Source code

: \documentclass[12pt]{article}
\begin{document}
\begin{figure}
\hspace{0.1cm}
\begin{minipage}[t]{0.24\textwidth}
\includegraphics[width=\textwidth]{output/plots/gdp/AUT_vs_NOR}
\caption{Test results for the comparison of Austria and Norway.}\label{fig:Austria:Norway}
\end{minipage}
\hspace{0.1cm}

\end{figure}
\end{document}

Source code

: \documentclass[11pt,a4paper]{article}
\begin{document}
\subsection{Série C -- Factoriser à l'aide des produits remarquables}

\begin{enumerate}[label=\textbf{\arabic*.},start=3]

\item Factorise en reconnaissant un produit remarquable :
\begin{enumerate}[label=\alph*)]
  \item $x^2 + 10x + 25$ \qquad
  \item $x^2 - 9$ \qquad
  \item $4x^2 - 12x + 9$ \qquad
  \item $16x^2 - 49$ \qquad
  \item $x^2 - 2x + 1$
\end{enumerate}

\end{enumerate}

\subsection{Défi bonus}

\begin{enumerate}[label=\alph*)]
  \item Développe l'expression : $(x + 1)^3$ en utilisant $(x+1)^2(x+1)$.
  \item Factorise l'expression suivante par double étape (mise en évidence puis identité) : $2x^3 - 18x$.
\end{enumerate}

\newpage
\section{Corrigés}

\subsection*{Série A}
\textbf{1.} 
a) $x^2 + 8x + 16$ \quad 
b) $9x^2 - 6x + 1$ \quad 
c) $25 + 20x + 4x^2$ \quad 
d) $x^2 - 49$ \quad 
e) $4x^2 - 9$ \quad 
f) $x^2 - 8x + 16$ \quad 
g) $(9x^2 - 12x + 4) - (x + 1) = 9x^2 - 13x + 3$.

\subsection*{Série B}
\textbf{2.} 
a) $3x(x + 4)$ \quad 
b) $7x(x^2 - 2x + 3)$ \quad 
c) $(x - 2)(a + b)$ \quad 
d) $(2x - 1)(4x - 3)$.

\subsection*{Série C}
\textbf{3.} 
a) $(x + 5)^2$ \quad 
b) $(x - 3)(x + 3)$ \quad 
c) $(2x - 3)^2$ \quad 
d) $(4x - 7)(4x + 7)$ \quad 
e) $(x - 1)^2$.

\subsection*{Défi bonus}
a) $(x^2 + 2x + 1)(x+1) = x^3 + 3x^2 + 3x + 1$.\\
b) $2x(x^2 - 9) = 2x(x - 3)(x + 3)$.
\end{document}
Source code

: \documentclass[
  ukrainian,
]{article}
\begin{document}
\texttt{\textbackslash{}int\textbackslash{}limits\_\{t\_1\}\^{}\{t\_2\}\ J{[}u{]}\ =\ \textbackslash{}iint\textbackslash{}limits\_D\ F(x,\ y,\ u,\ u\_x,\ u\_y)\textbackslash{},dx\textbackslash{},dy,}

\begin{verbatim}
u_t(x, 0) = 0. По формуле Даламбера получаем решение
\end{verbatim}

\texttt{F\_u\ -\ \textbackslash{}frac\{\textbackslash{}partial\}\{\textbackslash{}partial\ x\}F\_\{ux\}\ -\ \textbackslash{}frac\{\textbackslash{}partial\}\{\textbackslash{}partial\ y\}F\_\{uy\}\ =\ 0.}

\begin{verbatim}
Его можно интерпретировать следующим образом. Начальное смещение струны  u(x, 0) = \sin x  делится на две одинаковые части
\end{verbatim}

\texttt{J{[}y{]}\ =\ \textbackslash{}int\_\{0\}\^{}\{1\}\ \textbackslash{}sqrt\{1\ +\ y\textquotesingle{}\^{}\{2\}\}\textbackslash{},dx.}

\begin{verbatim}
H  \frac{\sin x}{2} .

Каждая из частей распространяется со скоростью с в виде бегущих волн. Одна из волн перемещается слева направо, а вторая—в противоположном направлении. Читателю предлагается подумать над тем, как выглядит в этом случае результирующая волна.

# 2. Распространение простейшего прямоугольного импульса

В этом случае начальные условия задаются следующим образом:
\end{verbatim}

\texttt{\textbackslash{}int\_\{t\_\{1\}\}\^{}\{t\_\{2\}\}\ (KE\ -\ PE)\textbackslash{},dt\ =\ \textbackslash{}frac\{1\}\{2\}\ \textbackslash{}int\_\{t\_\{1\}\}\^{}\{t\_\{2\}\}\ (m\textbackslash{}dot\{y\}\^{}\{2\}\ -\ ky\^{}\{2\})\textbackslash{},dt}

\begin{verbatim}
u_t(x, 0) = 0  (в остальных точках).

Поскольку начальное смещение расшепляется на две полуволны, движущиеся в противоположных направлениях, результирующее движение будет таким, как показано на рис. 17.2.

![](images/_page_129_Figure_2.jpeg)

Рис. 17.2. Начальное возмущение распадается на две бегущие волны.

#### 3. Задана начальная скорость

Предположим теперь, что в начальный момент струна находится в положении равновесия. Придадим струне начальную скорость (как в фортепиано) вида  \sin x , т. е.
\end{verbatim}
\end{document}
================
#### Task prompt
When the word "этом" occurs in a line above, list that line.

#### Answer space
Каждая из частей распространяется со скоростью с в виде бегущих волн. Одна из волн перемещается слева направо, а вторая—в противоположном направлении. Читателю предлагается подумать над тем, как выглядит в этом случае результирующая волна.
В этом случае начальные условия задаются следующим образом:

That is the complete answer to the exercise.